I chose these bowls because they all have different styles of decoration, each decoration is unique in its own way, but all decorations are considered features of islamic art. Thefirst piece that caught my eye was this bowl on display in the Fountain of the Light exhibit. This bowl is from either Egypt or Syria and was made for Mamluk sultan Al-Malik Al Muzaffar, Saif al-Din Hajji who ruled for only one year. Just by looking at the piece you can tell it was made for royalty, and its probably not a bowl you would put fruit in. The bowls body is cast brass, with silver, gold and a black compound used to emphasize its lines.

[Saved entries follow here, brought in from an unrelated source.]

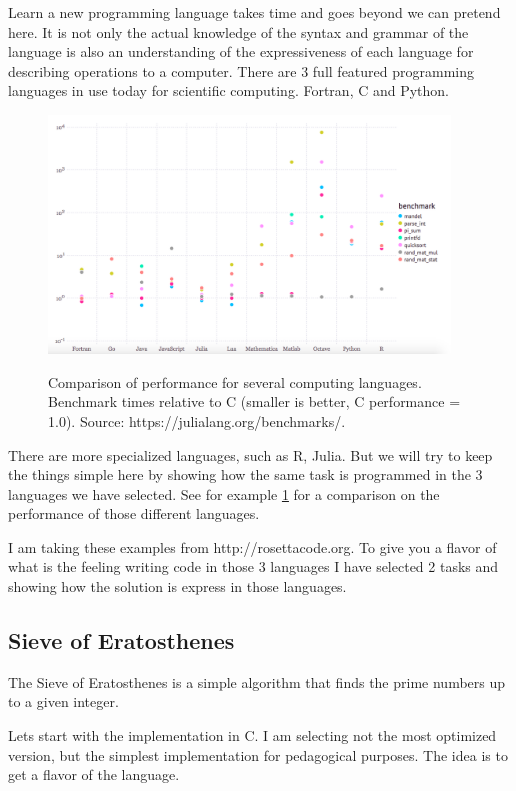 Learn a new programming language takes time and goes beyond we can pretend here. It is not only the actual knowledge of the syntax and grammar of the language is also an understanding of the expressiveness of each language for describing operations to a computer. There are 3 full featured programming languages in use today for scientific computing. Fortran, C and Python. 

\begin{figure}
\includegraphics[width=0.95\textwidth]{images/julia_benchmark.png}
\label{bench}
\caption{Comparison of performance for several computing languages. Benchmark times relative to C (smaller is better, C performance = 1.0). Source: https://julialang.org/benchmarks/.}
\end{figure}


There are more specialized languages, such as R, Julia. But we will try to keep the things simple here by showing how the same task is programmed in the 3 languages we have selected.
See for example \ref{bench} for a comparison on the performance of those different languages.

I am taking these examples from http://rosettacode.org.
To give you a flavor of what is the feeling writing code in those 3 languages I have selected 2 tasks and showing how the solution is express in those languages.

\subsection{Sieve of Eratosthenes}

The Sieve of Eratosthenes is a simple algorithm that finds the prime numbers up to a given integer.

Lets start with the implementation in C. I am selecting not the most optimized version, but the simplest implementation for pedagogical purposes. The idea is to get a flavor of the language.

The bowls most noticable feature is one that is common in Islam, calligraphy. The inscription on the bowl was inlayed in silver, it praises the person it was made for and shows that he was looked upon quite highly saying; “The loft authority, the lordly, the emir (prince), the possessing, the learned, the diligent, the holy warrior, the defender, the protector of the frontiers, the fortified by god, (officer of al Malik) al-Muzaffar.” The style of arabic calligraphy this was written in appears to be Naskhi. Every letter and pronounciation appears to be present on the bowl which means a good job was gone with the inlay aswell as with perserving the bowl so that the inlaid pieces are not removed and have not fallen off. The calligraphy on the bowl is not continuous however, it is seperated by six round shaped designs, also inl.